La 5 Commissione permanente,

        in sede di esame del disegno di legge A.S. 1209, recante «disposizioni per la formazione del bilancio annuale e pluriennale dello Stato (legge finanziaria 2009)»,

        premesso che:

            il provvedimento in esame non prevede misure sufficienti a tutela dell'infanzia, idonee a promuoverne il valore, la specificità e la rilevanza sociale;

            non appare infatti a tal fine sufficiente la sola disposizione di cui al comma 6 dell'articolo 2, in materia di detrazione IRPEF del 19 per cento delle spese sostenute per il pagamento di rette relative alla frequenza di asili nido;

            che con la legge finanziaria risultano tagliati 22,9 milioni dal fondo per l'edilizia scolastica,

        considerato che:

            il tema della sicurezza scolastica è di recente entrato drammaticamente in primo piano;

            secondo i dati diffusi da Cittadinanza attiva, nelle scuole monitorate per l'annuale rapporto «Imparare sicuri», risulta che nessuna ottiene un punteggio alto, 12 ottengono buono, 33 discreto, 56 appena sufficiente, 24 insufficiente e 7 pessimo.

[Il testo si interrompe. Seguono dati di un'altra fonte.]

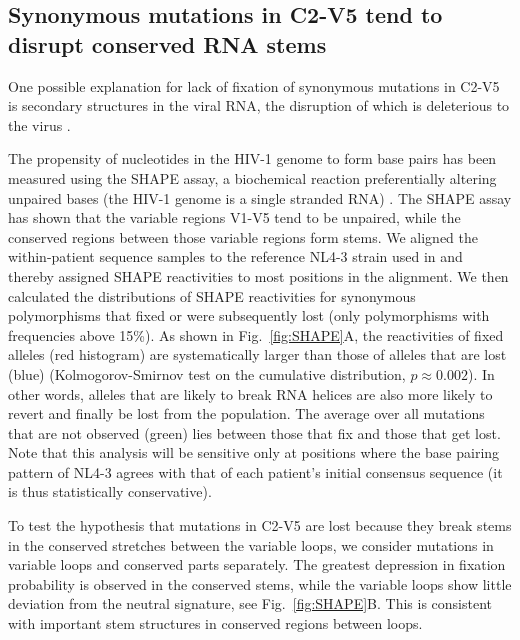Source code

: \documentclass[10pt]{article}
\newcommand{\FIG}[1]{Fig.~\ref{fig:#1}}
\newcommand{\shankaregion}{C2-V5}
\begin{document}
\subsection*{Synonymous mutations in \shankaregion{} tend to disrupt conserved RNA stems}
One possible explanation for lack of fixation of synonymous mutations in
\shankaregion{} is secondary structures in the viral RNA, the disruption of which
is deleterious to the virus \cite{forsdyke_reciprocal_1995,
snoeck_mapping_2011, sanjuan_interplay_2011}.

The propensity of nucleotides in the HIV-1 genome to form base pairs has been
measured using the SHAPE assay, a biochemical reaction preferentially altering
unpaired bases (the HIV-1 genome is a single stranded RNA)
\cite{watts_architecture_2009}. The SHAPE assay has shown that the variable
regions V1-V5 tend to be unpaired, while the conserved regions between those
variable regions form stems.  We aligned the within-patient sequence samples 
to the reference NL4-3 strain used in \cite{watts_architecture_2009} and 
thereby assigned SHAPE reactivities to most positions in the alignment. 
We then calculated the distributions of SHAPE reactivities for synonymous 
polymorphisms that fixed or were subsequently lost (only polymorphisms with 
frequencies above 15\%).
As shown in \FIG{SHAPE}A, the reactivities of fixed alleles (red
histogram) are systematically larger than those of alleles that are lost (blue)
(Kolmogorov-Smirnov test on the cumulative distribution, $p\approx 0.002$). In
other words, alleles that are likely to break RNA helices are also more likely
to revert and finally be lost from the population. The average over all
mutations that are not observed (green) lies between  those that fix and
those that get lost. Note that this analysis will be sensitive only at positions
where the base pairing pattern of NL4-3 agrees with that of each patient's
initial consensus sequence (it is thus statistically conservative).

To test the hypothesis that mutations in \shankaregion{} are lost because they
break stems in the conserved stretches between the variable loops, we consider
mutations in variable loops and conserved parts separately. The greatest
depression in fixation probability is observed in the conserved stems, while the
variable loops show little deviation from the neutral signature, see
\FIG{SHAPE}B. This is consistent with important stem structures in conserved
regions between loops.
\end{document}
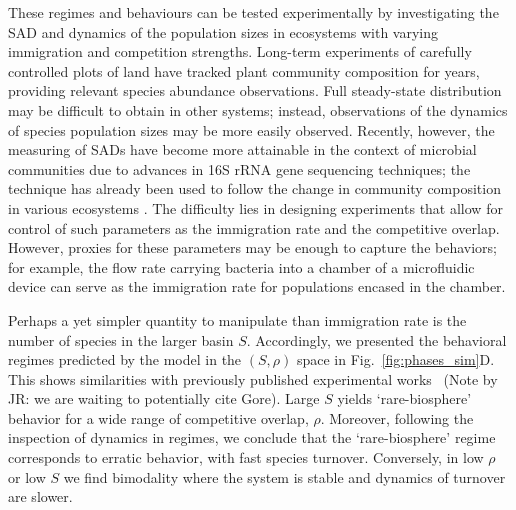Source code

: \documentclass[9pt,twocolumn,twoside,lineno]{pnas-new}
\begin{document}
These regimes and behaviours can be tested experimentally by investigating the SAD and dynamics of the population sizes in ecosystems with varying immigration and competition strengths.
Long-term experiments of carefully controlled plots of land have tracked plant community composition for years, providing relevant species abundance observations.
Full steady-state distribution may be difficult to obtain in other systems; instead, observations of the dynamics of species population sizes may be more easily observed.
Recently, however, the measuring of SADs have become more attainable in the context of microbial communities due to advances in 16S rRNA gene sequencing techniques; the technique has already been used to follow the change in community composition in various ecosystems \cite{ratzke2020strength}.
The difficulty lies in designing experiments that allow for control of such parameters as the immigration rate and the competitive overlap.
However, proxies for these parameters may be enough to capture the behaviors; for example, the flow rate carrying bacteria into a chamber of a microfluidic device can serve as the immigration rate for populations encased in the chamber.

Perhaps a yet simpler quantity to manipulate than immigration rate is the number of species in the larger basin $S$.
Accordingly, we presented the behavioral regimes predicted by the model in the $(S,\rho)$ space in Fig.~\ref{fig:phases_sim}D.
This shows similarities with previously published experimental works~\cite{} (Note by JR: we are waiting to potentially cite Gore). %
Large $S$ yields `rare-biosphere' behavior for a wide range of competitive overlap, $\rho$.
Moreover, following the inspection of dynamics in regimes, we conclude that the `rare-biosphere' regime corresponds to erratic behavior, with fast species turnover.
Conversely, in low $\rho$ or low $S$ we find bimodality where the system is stable and dynamics of turnover are slower.
\end{document}
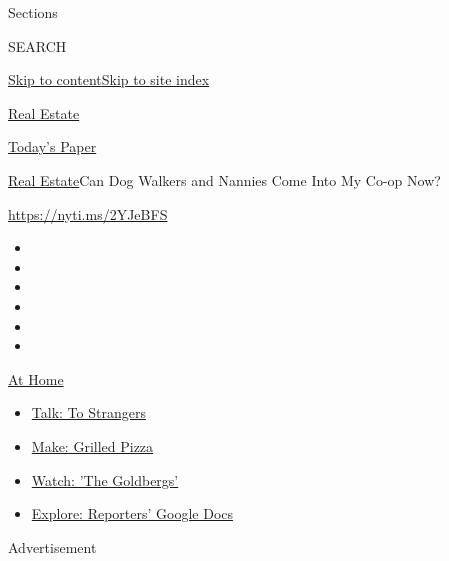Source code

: Sections

SEARCH

\protect\hyperlink{site-content}{Skip to
content}\protect\hyperlink{site-index}{Skip to site index}

\href{https://www.nytimes.com/section/realestate}{Real Estate}

\href{https://myaccount.nytimes.com/auth/login?response_type=cookie\&client_id=vi}{}

\href{https://www.nytimes.com/section/todayspaper}{Today's Paper}

\href{/section/realestate}{Real Estate}\textbar{}Can Dog Walkers and
Nannies Come Into My Co-op Now?

\url{https://nyti.ms/2YJeBFS}

\begin{itemize}
\item
\item
\item
\item
\item
\item
\end{itemize}

\href{https://www.nytimes.com/spotlight/at-home?action=click\&pgtype=Article\&state=default\&region=TOP_BANNER\&context=at_home_menu}{At
Home}

\begin{itemize}
\tightlist
\item
  \href{https://www.nytimes.com/2020/08/03/well/family/the-benefits-of-talking-to-strangers.html?action=click\&pgtype=Article\&state=default\&region=TOP_BANNER\&context=at_home_menu}{Talk:
  To Strangers}
\item
  \href{https://www.nytimes.com/2020/08/01/at-home/coronavirus-make-pizza-on-a-grill.html?action=click\&pgtype=Article\&state=default\&region=TOP_BANNER\&context=at_home_menu}{Make:
  Grilled Pizza}
\item
  \href{https://www.nytimes.com/2020/07/31/arts/television/goldbergs-abc-stream.html?action=click\&pgtype=Article\&state=default\&region=TOP_BANNER\&context=at_home_menu}{Watch:
  'The Goldbergs'}
\item
  \href{https://www.nytimes.com/interactive/2020/at-home/even-more-reporters-editors-diaries-lists-recommendations.html?action=click\&pgtype=Article\&state=default\&region=TOP_BANNER\&context=at_home_menu}{Explore:
  Reporters' Google Docs}
\end{itemize}

Advertisement

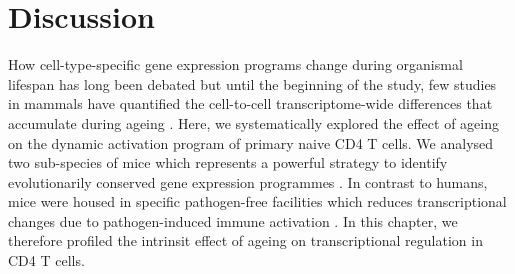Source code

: 
\section{Discussion}


How cell-type-specific gene expression programs change during organismal lifespan has long been debated \citep{Bahar2006, Warren2007} but until the beginning of the study, few studies in mammals have quantified the cell-to-cell transcriptome-wide differences that accumulate during ageing \citep{Kowalczyk2015}. Here, we systematically explored the effect of ageing on the dynamic activation program of primary naive CD4\plus{} T cells. We analysed two sub-species of mice which represents a powerful strategy to identify evolutionarily conserved gene expression programmes \citep{Shay2013}. In contrast to humans, mice were housed in specific pathogen-free facilities which reduces transcriptional changes due to pathogen-induced immune activation \citep{Beura2016}. In this chapter, we therefore profiled the intrinsit effect of ageing on transcriptional regulation in CD4\plus{} T cells.\\

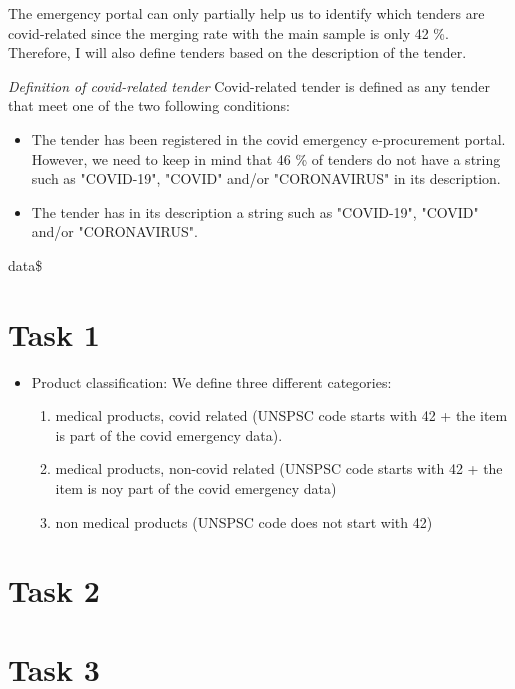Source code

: \documentclass[
]{article}
\begin{document}
The emergency portal can only partially help us to identify which
tenders are covid-related since the merging rate with the main sample is
only 42 \%. Therefore, I will also define tenders based on the
description of the tender.

\emph{Definition of covid-related tender} Covid-related tender is
defined as any tender that meet one of the two following conditions:

\begin{itemize}
  \item The tender has been registered in the covid emergency e-procurement portal. However, we need to keep in mind that 46 \% of tenders do not have a string such as "COVID-19", "COVID" and/or "CORONAVIRUS" in its description.  
  \item The tender has in its description a string such as "COVID-19", "COVID" and/or "CORONAVIRUS".  
\end{itemize}

data\$

\hypertarget{task-1}{%
\section{Task 1}\label{task-1}}

\begin{itemize}
  \item Product classification: We define three different categories: 
  \begin{enumerate}
    \item medical products, covid related (UNSPSC code starts with 42 + the item is part of the covid emergency data).
    \item medical products, non-covid related (UNSPSC code starts with 42 + the item is noy part of the covid emergency data)
    \item non medical products (UNSPSC code does not start with 42)
  \end{enumerate}
\end{itemize}

\hypertarget{task-2}{%
\section{Task 2}\label{task-2}}

\hypertarget{task-3}{%
\section{Task 3}\label{task-3}}
\end{document}
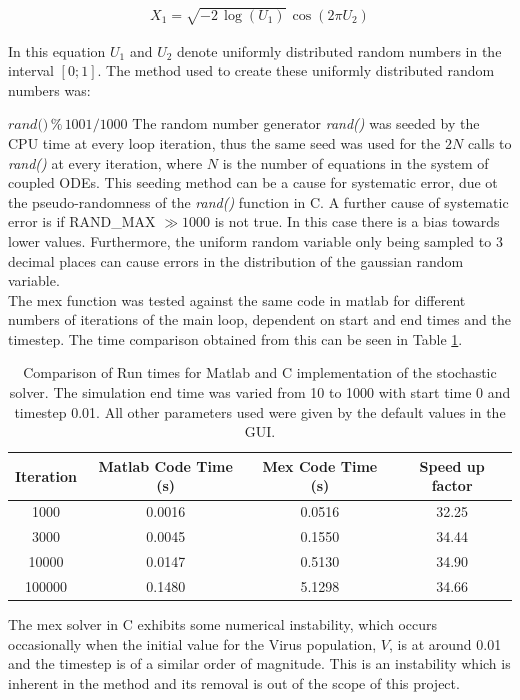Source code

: \documentclass[a4paper, 12pt]{report}
\begin{document}
\begin{align}
\label{eqn:boxMueller}
X_1 = \sqrt{ -2\, \log(U_1)}\, \cos(2 \pi U_2) 
\end{align}

In this equation $U_1$ and $U_2$ denote uniformly distributed random numbers in the interval $[0;1]$. The method used to create these uniformly distributed random numbers was: 

$\textit{rand()}\,\%\, 1001 / 1000$ 
The random number generator \textit{rand()} was seeded by the CPU time at every loop iteration, thus the same seed was used for the $2N$ calls to \textit{rand()} at every iteration, where $N$ is the number of equations in the system of coupled ODEs. This seeding method can be a cause for systematic error, due ot the pseudo-randomness of the \textit{rand()} function in C. A further cause of systematic error is if RAND\_MAX $\gg 1000$ is not true. In this case there is a bias towards lower values. Furthermore, the uniform random variable only being sampled to 3 decimal places can cause errors in the distribution of the gaussian random variable.\\

The mex function was tested against the same code in matlab for different numbers of iterations of the main loop, dependent on start and end times and the timestep. The time comparison obtained from this can be seen in Table \ref{tbl:matlabCComparison}.

\begin{table}
\centering
\begin{tabular}{ | c | c | c | c | }
\hline
Iteration & Matlab Code Time (s) & Mex Code Time (s) & Speed up factor \\ \hline
1000 & 0.0016 & 0.0516 & 32.25 \\ \hline
3000 & 0.0045 & 0.1550 & 34.44 \\ \hline
10000 & 0.0147 & 0.5130 & 34.90 \\ \hline
100000 & 0.1480 & 5.1298 & 34.66 \\
\hline
\end{tabular}
\caption{Comparison of Run times for Matlab and C implementation of the stochastic solver. The simulation end time was varied from 10 to 1000 with start time 0 and timestep 0.01. All other parameters used were given by the default values in the GUI.}
\label{tbl:matlabCComparison}
\end{table}

The mex solver in C exhibits some numerical instability, which occurs occasionally when the initial value for the Virus population, $V$, is at around 0.01 and the timestep is of a similar order of magnitude. This is an instability which is inherent in the method and its removal is out of the scope of this project. \\
\end{document}
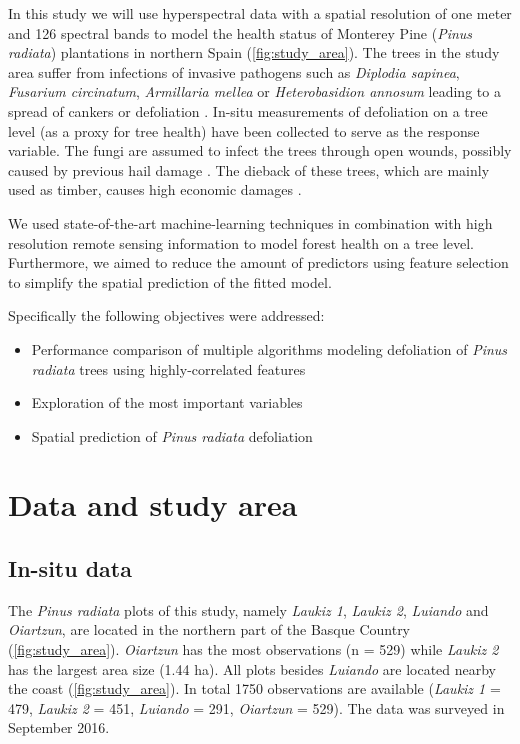\documentclass[review]{elsarticle}
\begin{document}

In this study we will use hyperspectral data with a spatial resolution of one meter and 126 spectral bands to model the health status of Monterey Pine (\textit{Pinus radiata}) plantations in northern Spain (\autoref{fig:study_area}).
The trees in the study area suffer from infections of invasive pathogens such as \textit{Diplodia sapinea}, \textit{Fusarium circinatum}, \textit{Armillaria mellea} or \textit{Heterobasidion annosum} leading to a spread of cankers or defoliation \citep{mesanzaNativeRhizobacteriaBiocontrol2016, iturritxaBiocontrolFusariumCircinatum2017}.
In-situ measurements of defoliation on a tree level (as a proxy for tree health) have been collected to serve as the response variable.
The fungi are assumed to infect the trees through open wounds, possibly caused by previous hail damage \citep{Iturritxa2014}.
The dieback of these trees, which are mainly used as timber, causes high economic damages \citep{ganleyGlobalClimaticRisk2009}.

We used state-of-the-art machine-learning techniques in combination with high resolution remote sensing information to model forest health on a tree level.
Furthermore, we aimed to reduce the amount of predictors using feature selection to simplify the spatial prediction of the fitted model.

\noindent Specifically the following objectives were addressed:

\begin{itemize}
	\item Performance comparison of multiple algorithms modeling defoliation of \textit{Pinus radiata} trees using highly-correlated features
	\item Exploration of the most important variables
	\item Spatial prediction of \textit{Pinus radiata} defoliation
\end{itemize}

\section{Data and study area}

\subsection{In-situ data}

\noindent The \textit{Pinus radiata} plots of this study, namely \textit{Laukiz 1}, \textit{Laukiz 2}, \textit{Luiando} and \textit{Oiartzun}, are located in the northern part of the Basque Country (\autoref{fig:study_area}).
\textit{Oiartzun} has the most observations (n = 529) while \textit{Laukiz 2} has the largest area size (1.44 ha).
All plots besides \textit{Luiando} are located nearby the coast (\autoref{fig:study_area}).
In total 1750 observations are available (\textit{Laukiz 1} = 479, \textit{Laukiz 2} = 451, \textit{Luiando} = 291, \textit{Oiartzun} = 529).
The data was surveyed in September 2016.
\end{document}
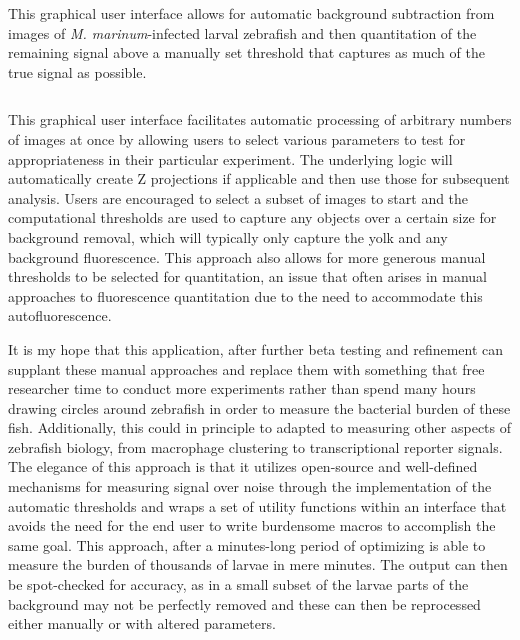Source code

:\begin{code}
\caption{This graphical user interface allows for automatic background subtraction from images of \textit{M. marinum}-infected larval zebrafish and then quantitation of the remaining signal above a manually set threshold that captures as much of the true signal as possible.}
\label{burden}

\inputminted[breaklines,frame=single,fontsize=\small]{python}{source/burdenMeasurer.py}

\end{code}

This graphical user interface facilitates automatic processing of arbitrary numbers of images at once by allowing users to select various parameters to test for appropriateness in their particular experiment. The underlying logic will automatically create Z projections if applicable and then use those for subsequent analysis. Users are encouraged to select a subset of images to start and the computational thresholds are used to capture any objects over a certain size for background removal, which will typically only capture the yolk and any background fluorescence. This approach also allows for more generous manual thresholds to be selected for quantitation, an issue that often arises in manual approaches to fluorescence quantitation due to the need to accommodate this autofluorescence. 

It is my hope that this application, after further beta testing and refinement can supplant these manual approaches and replace them with something that free researcher time to conduct more experiments rather than spend many hours drawing circles around zebrafish in order to measure the bacterial burden of these fish. Additionally, this could in principle to adapted to measuring other aspects of zebrafish biology, from macrophage clustering to transcriptional reporter signals. The elegance of this approach is that it utilizes open-source and well-defined mechanisms for measuring signal over noise through the implementation of the automatic thresholds and wraps a set of utility functions within an interface that avoids the need for the end user to write burdensome macros to accomplish the same goal. This approach, after a minutes-long period of optimizing is able to measure the burden of thousands of larvae in mere minutes. The output can then be spot-checked for accuracy, as in a small subset of the larvae parts of the background may not be perfectly removed and these can then be reprocessed either manually or with altered parameters.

Nell'ambito di tale ultima categoria, su 7 scuole ben 6 sono dell'infanzia, dunque sono soprattutto i più piccoli a vivere in ambienti insicuri;

            al fine di migliorare lo standard qualitativo della sicurezza degli edifici scolastici, è quantomai necessario ripristinare i fondi per la sicurezza nelle scuole e realizzare un piano urgente per la messa in sicurezza di tutti gli edifici scolastici;

            è altresì necessario un programma straordinario di edilizia scolastica per la costruzione e il riadattamento delle strutture esistenti, al fine di assicurare una distribuzione delle strutture sul territorio coerente con le esigenze delle diverse realtà territoriali, a partire dal settore della primissima infanzia, a cui spesso sono destinati edifici caratterizzati da uno standard di sicurezza alquanto scadente;

            sarebbe opportuno collocare l'asilo nido e la scuola dell'infanzia all'interno dei complessi scolastici da costruire a da riadattare sulla base dello sviluppo demografico e della domanda potenziale,

        impegna il Governo:

            a stanziare le risorse idonee a predisporre un piano urgente per la messa in sicurezza di tutti gli edifici scolastici, che preveda tra l'altro la costruzione e il riadattamento delle strutture esistenti, al fine di assicurare una distribuzione delle strutture sul territorio coerente con le esigenze delle diverse realtà territoriali, a partire dal settore della primissima infanzia.